■ **ABOUT THIS TASK**
Please reproduce every entry, keeping each one exact.

GIVEN DATA START

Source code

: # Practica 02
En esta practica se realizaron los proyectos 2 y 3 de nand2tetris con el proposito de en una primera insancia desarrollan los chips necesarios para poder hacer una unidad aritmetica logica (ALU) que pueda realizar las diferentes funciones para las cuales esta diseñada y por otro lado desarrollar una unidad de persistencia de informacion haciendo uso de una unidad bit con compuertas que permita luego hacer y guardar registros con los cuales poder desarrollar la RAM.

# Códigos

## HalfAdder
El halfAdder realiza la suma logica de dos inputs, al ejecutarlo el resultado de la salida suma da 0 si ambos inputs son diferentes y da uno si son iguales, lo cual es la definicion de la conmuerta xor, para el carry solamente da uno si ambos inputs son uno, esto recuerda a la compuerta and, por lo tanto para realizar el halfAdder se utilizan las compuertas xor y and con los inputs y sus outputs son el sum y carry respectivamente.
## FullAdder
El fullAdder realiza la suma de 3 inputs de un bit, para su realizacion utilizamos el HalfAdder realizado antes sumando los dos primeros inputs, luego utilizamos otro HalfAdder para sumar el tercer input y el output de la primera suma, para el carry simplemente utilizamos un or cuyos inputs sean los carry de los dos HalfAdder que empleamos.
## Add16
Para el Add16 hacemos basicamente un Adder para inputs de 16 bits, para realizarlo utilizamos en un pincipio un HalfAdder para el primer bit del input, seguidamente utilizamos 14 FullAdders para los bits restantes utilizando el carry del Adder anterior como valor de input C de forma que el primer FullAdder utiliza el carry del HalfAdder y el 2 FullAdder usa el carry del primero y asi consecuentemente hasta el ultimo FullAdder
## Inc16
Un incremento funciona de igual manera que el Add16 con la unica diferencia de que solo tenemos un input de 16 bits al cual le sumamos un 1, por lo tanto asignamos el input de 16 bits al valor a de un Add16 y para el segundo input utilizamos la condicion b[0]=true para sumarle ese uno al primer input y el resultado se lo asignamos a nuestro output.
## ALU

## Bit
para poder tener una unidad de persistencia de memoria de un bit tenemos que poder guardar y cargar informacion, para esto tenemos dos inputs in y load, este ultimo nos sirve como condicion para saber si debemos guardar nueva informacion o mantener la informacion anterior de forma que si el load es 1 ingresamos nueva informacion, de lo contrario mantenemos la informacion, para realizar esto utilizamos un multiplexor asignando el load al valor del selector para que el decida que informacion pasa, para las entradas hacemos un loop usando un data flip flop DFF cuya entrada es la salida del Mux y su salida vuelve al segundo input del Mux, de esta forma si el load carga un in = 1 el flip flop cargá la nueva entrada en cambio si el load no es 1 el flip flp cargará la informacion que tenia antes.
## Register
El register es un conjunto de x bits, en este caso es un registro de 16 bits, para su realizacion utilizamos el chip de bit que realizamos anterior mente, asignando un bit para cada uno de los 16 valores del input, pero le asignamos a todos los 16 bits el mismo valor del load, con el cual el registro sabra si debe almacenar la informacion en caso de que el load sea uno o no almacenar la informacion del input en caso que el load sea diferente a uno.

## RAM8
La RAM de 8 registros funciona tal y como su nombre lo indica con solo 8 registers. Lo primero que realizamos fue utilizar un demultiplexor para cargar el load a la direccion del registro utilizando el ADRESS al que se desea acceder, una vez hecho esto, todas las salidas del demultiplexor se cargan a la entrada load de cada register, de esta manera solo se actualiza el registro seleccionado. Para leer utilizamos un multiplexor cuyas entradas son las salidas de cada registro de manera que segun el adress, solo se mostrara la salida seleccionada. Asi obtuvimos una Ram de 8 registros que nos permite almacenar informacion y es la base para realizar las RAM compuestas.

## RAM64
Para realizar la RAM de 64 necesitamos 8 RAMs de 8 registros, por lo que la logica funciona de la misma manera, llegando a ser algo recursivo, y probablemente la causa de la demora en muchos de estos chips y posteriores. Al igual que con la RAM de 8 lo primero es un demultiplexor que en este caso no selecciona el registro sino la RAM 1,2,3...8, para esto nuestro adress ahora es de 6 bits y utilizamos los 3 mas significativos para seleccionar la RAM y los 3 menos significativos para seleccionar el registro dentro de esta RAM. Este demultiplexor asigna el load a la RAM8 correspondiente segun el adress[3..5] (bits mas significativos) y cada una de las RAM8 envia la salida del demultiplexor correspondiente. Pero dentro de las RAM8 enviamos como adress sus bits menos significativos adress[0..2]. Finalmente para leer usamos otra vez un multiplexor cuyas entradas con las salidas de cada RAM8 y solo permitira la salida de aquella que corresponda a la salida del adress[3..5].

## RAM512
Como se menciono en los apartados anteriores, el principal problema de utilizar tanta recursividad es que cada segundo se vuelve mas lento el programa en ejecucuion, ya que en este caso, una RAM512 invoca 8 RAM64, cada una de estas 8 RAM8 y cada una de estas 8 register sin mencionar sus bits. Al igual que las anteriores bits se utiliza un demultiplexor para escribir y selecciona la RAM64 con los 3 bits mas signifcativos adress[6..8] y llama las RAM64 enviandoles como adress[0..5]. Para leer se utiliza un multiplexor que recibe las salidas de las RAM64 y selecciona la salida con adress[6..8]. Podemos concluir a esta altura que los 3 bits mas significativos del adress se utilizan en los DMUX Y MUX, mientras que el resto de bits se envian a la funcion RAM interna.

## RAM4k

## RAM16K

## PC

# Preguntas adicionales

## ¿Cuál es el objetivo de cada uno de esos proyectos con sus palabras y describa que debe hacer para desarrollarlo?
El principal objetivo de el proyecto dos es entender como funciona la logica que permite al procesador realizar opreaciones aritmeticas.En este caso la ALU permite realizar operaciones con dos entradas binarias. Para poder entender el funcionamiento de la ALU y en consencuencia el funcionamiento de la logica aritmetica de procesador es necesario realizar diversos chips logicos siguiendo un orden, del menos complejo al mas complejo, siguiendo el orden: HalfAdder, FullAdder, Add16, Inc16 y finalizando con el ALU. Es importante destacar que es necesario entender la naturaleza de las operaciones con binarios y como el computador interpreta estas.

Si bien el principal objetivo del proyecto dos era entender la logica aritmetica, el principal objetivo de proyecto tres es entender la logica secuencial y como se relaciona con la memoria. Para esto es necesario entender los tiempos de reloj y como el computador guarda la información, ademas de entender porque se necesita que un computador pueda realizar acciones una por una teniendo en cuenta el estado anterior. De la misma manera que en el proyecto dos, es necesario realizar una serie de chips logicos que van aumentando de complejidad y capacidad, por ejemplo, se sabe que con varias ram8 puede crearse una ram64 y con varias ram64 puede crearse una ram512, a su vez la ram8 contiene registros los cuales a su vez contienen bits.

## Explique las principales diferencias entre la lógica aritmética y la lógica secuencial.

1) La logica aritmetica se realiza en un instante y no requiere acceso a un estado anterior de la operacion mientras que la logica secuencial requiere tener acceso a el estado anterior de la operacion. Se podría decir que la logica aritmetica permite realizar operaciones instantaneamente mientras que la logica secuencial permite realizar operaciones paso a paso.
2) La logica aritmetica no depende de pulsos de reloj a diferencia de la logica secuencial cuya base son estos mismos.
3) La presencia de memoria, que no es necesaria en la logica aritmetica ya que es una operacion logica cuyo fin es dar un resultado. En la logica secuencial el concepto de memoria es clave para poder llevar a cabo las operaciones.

GIVEN DATA END

■ **RESULT**
Source code

: # Practica 02
En esta practica se realizaron los proyectos 2 y 3 de nand2tetris con el proposito de en una primera insancia desarrollan los chips necesarios para poder hacer una unidad aritmetica logica (ALU) que pueda realizar las diferentes funciones para las cuales esta diseñada y por otro lado desarrollar una unidad de persistencia de informacion haciendo uso de una unidad bit con compuertas que permita luego hacer y guardar registros con los cuales poder desarrollar la RAM.

# Códigos

## HalfAdder
El halfAdder realiza la suma logica de dos inputs, al ejecutarlo el resultado de la salida suma da 0 si ambos inputs son diferentes y da uno si son iguales, lo cual es la definicion de la conmuerta xor, para el carry solamente da uno si ambos inputs son uno, esto recuerda a la compuerta and, por lo tanto para realizar el halfAdder se utilizan las compuertas xor y and con los inputs y sus outputs son el sum y carry respectivamente.
## FullAdder
El fullAdder realiza la suma de 3 inputs de un bit, para su realizacion utilizamos el HalfAdder realizado antes sumando los dos primeros inputs, luego utilizamos otro HalfAdder para sumar el tercer input y el output de la primera suma, para el carry simplemente utilizamos un or cuyos inputs sean los carry de los dos HalfAdder que empleamos.
## Add16
Para el Add16 hacemos basicamente un Adder para inputs de 16 bits, para realizarlo utilizamos en un pincipio un HalfAdder para el primer bit del input, seguidamente utilizamos 14 FullAdders para los bits restantes utilizando el carry del Adder anterior como valor de input C de forma que el primer FullAdder utiliza el carry del HalfAdder y el 2 FullAdder usa el carry del primero y asi consecuentemente hasta el ultimo FullAdder
## Inc16
Un incremento funciona de igual manera que el Add16 con la unica diferencia de que solo tenemos un input de 16 bits al cual le sumamos un 1, por lo tanto asignamos el input de 16 bits al valor a de un Add16 y para el segundo input utilizamos la condicion b[0]=true para sumarle ese uno al primer input y el resultado se lo asignamos a nuestro output.
## ALU

## Bit
para poder tener una unidad de persistencia de memoria de un bit tenemos que poder guardar y cargar informacion, para esto tenemos dos inputs in y load, este ultimo nos sirve como condicion para saber si debemos guardar nueva informacion o mantener la informacion anterior de forma que si el load es 1 ingresamos nueva informacion, de lo contrario mantenemos la informacion, para realizar esto utilizamos un multiplexor asignando el load al valor del selector para que el decida que informacion pasa, para las entradas hacemos un loop usando un data flip flop DFF cuya entrada es la salida del Mux y su salida vuelve al segundo input del Mux, de esta forma si el load carga un in = 1 el flip flop cargá la nueva entrada en cambio si el load no es 1 el flip flp cargará la informacion que tenia antes.
## Register
El register es un conjunto de x bits, en este caso es un registro de 16 bits, para su realizacion utilizamos el chip de bit que realizamos anterior mente, asignando un bit para cada uno de los 16 valores del input, pero le asignamos a todos los 16 bits el mismo valor del load, con el cual el registro sabra si debe almacenar la informacion en caso de que el load sea uno o no almacenar la informacion del input en caso que el load sea diferente a uno.

## RAM8
La RAM de 8 registros funciona tal y como su nombre lo indica con solo 8 registers. Lo primero que realizamos fue utilizar un demultiplexor para cargar el load a la direccion del registro utilizando el ADRESS al que se desea acceder, una vez hecho esto, todas las salidas del demultiplexor se cargan a la entrada load de cada register, de esta manera solo se actualiza el registro seleccionado. Para leer utilizamos un multiplexor cuyas entradas son las salidas de cada registro de manera que segun el adress, solo se mostrara la salida seleccionada. Asi obtuvimos una Ram de 8 registros que nos permite almacenar informacion y es la base para realizar las RAM compuestas.

## RAM64
Para realizar la RAM de 64 necesitamos 8 RAMs de 8 registros, por lo que la logica funciona de la misma manera, llegando a ser algo recursivo, y probablemente la causa de la demora en muchos de estos chips y posteriores. Al igual que con la RAM de 8 lo primero es un demultiplexor que en este caso no selecciona el registro sino la RAM 1,2,3...8, para esto nuestro adress ahora es de 6 bits y utilizamos los 3 mas significativos para seleccionar la RAM y los 3 menos significativos para seleccionar el registro dentro de esta RAM. Este demultiplexor asigna el load a la RAM8 correspondiente segun el adress[3..5] (bits mas significativos) y cada una de las RAM8 envia la salida del demultiplexor correspondiente. Pero dentro de las RAM8 enviamos como adress sus bits menos significativos adress[0..2]. Finalmente para leer usamos otra vez un multiplexor cuyas entradas con las salidas de cada RAM8 y solo permitira la salida de aquella que corresponda a la salida del adress[3..5].

## RAM512
Como se menciono en los apartados anteriores, el principal problema de utilizar tanta recursividad es que cada segundo se vuelve mas lento el programa en ejecucuion, ya que en este caso, una RAM512 invoca 8 RAM64, cada una de estas 8 RAM8 y cada una de estas 8 register sin mencionar sus bits. Al igual que las anteriores bits se utiliza un demultiplexor para escribir y selecciona la RAM64 con los 3 bits mas signifcativos adress[6..8] y llama las RAM64 enviandoles como adress[0..5]. Para leer se utiliza un multiplexor que recibe las salidas de las RAM64 y selecciona la salida con adress[6..8]. Podemos concluir a esta altura que los 3 bits mas significativos del adress se utilizan en los DMUX Y MUX, mientras que el resto de bits se envian a la funcion RAM interna.

## RAM4k

## RAM16K

## PC

# Preguntas adicionales

## ¿Cuál es el objetivo de cada uno de esos proyectos con sus palabras y describa que debe hacer para desarrollarlo?
El principal objetivo de el proyecto dos es entender como funciona la logica que permite al procesador realizar opreaciones aritmeticas.En este caso la ALU permite realizar operaciones con dos entradas binarias. Para poder entender el funcionamiento de la ALU y en consencuencia el funcionamiento de la logica aritmetica de procesador es necesario realizar diversos chips logicos siguiendo un orden, del menos complejo al mas complejo, siguiendo el orden: HalfAdder, FullAdder, Add16, Inc16 y finalizando con el ALU. Es importante destacar que es necesario entender la naturaleza de las operaciones con binarios y como el computador interpreta estas.

Si bien el principal objetivo del proyecto dos era entender la logica aritmetica, el principal objetivo de proyecto tres es entender la logica secuencial y como se relaciona con la memoria. Para esto es necesario entender los tiempos de reloj y como el computador guarda la información, ademas de entender porque se necesita que un computador pueda realizar acciones una por una teniendo en cuenta el estado anterior. De la misma manera que en el proyecto dos, es necesario realizar una serie de chips logicos que van aumentando de complejidad y capacidad, por ejemplo, se sabe que con varias ram8 puede crearse una ram64 y con varias ram64 puede crearse una ram512, a su vez la ram8 contiene registros los cuales a su vez contienen bits.

## Explique las principales diferencias entre la lógica aritmética y la lógica secuencial.

1) La logica aritmetica se realiza en un instante y no requiere acceso a un estado anterior de la operacion mientras que la logica secuencial requiere tener acceso a el estado anterior de la operacion. Se podría decir que la logica aritmetica permite realizar operaciones instantaneamente mientras que la logica secuencial permite realizar operaciones paso a paso.
2) La logica aritmetica no depende de pulsos de reloj a diferencia de la logica secuencial cuya base son estos mismos.
3) La presencia de memoria, que no es necesaria en la logica aritmetica ya que es una operacion logica cuyo fin es dar un resultado. En la logica secuencial el concepto de memoria es clave para poder llevar a cabo las operaciones.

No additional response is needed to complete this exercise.